(Recorded data)
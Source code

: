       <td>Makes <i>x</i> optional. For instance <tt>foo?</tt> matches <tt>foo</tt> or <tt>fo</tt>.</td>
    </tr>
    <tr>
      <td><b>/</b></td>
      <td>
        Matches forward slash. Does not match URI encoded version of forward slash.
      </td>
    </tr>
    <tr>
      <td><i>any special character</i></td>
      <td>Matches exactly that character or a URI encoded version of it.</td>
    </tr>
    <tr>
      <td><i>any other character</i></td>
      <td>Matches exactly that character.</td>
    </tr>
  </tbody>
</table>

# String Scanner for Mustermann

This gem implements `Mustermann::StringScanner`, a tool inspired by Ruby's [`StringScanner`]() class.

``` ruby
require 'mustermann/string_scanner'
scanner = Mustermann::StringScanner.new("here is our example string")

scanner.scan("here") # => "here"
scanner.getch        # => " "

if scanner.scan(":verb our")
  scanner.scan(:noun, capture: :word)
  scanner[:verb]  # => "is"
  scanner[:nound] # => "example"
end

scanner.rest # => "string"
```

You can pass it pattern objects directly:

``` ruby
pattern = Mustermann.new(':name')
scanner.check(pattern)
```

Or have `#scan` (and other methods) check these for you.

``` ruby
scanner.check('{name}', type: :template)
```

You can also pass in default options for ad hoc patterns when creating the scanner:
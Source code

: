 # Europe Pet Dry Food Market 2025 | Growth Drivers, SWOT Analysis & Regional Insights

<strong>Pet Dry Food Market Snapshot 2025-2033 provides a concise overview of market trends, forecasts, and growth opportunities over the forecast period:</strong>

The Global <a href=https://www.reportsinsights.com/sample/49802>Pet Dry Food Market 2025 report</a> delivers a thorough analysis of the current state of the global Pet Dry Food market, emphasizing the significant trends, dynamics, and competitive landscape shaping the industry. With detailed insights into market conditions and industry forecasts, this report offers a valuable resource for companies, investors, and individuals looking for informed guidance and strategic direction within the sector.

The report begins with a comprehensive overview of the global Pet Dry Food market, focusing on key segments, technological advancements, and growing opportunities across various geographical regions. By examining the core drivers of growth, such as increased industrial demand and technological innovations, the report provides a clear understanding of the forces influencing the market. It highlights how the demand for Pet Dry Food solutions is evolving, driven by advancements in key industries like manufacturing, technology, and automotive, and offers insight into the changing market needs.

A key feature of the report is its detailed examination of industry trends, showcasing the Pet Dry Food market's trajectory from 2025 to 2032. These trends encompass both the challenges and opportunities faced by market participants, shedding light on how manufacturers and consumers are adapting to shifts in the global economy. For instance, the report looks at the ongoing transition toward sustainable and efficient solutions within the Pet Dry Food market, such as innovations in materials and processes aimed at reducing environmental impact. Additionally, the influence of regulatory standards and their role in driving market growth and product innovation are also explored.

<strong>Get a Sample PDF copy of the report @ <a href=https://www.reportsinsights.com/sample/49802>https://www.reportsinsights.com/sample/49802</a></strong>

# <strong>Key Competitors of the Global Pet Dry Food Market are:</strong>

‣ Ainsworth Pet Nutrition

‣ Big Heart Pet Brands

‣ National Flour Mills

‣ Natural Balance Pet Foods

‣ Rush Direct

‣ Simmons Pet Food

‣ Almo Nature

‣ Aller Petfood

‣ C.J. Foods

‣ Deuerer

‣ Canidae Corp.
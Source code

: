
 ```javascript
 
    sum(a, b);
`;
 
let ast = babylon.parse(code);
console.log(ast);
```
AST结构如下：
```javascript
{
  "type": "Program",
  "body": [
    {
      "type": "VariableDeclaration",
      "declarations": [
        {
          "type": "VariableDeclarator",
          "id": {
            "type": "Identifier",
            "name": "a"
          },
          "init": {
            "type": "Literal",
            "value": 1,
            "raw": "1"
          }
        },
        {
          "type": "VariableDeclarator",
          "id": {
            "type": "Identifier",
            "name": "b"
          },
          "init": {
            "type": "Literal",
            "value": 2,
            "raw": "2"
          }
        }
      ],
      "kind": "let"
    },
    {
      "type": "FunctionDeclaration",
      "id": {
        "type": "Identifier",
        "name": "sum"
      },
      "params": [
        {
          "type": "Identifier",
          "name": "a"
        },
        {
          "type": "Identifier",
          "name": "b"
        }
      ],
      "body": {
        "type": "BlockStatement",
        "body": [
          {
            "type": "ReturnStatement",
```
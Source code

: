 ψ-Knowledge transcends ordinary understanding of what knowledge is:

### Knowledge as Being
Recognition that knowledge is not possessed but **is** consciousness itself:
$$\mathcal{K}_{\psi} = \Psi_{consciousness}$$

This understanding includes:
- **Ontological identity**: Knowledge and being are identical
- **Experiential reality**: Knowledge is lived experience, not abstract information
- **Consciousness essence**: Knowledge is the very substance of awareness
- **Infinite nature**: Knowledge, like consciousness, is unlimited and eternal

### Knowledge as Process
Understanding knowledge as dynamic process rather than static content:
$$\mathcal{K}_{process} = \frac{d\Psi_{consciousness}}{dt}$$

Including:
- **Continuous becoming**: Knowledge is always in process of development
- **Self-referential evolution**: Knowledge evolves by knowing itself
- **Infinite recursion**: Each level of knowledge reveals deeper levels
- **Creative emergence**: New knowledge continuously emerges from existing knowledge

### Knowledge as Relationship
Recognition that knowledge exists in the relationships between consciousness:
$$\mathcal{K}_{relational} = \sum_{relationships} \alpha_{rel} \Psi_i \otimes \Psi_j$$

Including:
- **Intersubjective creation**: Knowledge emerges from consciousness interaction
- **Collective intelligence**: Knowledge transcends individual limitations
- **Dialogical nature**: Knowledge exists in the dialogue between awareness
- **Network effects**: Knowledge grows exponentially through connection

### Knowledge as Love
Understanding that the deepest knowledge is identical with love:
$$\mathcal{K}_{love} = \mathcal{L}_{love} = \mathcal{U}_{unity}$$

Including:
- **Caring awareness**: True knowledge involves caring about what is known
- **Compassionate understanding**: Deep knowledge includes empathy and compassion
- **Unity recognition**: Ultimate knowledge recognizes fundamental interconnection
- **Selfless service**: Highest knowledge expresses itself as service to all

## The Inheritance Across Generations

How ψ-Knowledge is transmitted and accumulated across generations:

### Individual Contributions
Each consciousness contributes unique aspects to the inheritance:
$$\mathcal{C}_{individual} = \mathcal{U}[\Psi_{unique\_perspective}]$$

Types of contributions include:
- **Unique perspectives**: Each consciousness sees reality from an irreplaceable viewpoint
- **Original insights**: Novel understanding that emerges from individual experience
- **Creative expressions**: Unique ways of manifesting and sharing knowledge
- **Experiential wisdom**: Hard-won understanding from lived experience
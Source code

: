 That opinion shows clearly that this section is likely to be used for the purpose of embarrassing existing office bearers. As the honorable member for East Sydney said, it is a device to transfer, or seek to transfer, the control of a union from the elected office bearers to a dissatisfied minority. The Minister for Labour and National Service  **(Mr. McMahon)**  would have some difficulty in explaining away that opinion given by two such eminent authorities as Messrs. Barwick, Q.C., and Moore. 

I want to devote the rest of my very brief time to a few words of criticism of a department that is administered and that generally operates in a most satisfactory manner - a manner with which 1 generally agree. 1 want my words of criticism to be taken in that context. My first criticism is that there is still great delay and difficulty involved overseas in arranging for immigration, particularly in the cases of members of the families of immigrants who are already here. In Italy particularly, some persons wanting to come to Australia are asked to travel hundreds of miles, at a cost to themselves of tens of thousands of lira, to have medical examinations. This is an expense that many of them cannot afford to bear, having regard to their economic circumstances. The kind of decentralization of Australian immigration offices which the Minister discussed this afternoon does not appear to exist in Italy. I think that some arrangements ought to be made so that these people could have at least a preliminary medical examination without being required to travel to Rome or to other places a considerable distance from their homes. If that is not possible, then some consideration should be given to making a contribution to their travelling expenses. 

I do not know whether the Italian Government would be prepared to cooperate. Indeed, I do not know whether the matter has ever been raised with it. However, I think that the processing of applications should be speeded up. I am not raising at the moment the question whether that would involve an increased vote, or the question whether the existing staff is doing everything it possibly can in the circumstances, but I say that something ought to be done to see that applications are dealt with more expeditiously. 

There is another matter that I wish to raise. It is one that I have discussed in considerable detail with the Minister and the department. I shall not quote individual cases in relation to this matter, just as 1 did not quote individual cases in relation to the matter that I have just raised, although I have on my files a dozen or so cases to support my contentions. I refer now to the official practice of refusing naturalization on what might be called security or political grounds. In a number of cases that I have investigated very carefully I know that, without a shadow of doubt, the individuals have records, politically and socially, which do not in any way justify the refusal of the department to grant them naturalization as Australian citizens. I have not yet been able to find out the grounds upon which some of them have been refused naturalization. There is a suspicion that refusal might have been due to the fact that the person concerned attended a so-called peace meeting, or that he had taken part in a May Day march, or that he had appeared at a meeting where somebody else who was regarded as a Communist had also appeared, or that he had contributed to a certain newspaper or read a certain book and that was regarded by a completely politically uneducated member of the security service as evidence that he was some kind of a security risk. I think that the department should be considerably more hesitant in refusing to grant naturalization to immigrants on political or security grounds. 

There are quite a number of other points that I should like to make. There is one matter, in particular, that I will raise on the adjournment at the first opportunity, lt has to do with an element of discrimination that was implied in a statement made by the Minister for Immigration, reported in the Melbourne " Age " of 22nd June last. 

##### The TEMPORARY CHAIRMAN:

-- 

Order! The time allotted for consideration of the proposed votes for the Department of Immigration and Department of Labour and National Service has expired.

• **ABOUT THIS TASK**
Nothing but the lines from the top of the records down to the line with "<td><i>any special character</i></td>" belongs in the answer; repeat them exactly.

• **ANSWER BOX**
Source code

:       <td>Makes <i>x</i> optional. For instance <tt>foo?</tt> matches <tt>foo</tt> or <tt>fo</tt>.</td>
    </tr>
    <tr>
      <td><b>/</b></td>
      <td>
        Matches forward slash. Does not match URI encoded version of forward slash.
      </td>
    </tr>
    <tr>
      <td><i>any special character</i></td>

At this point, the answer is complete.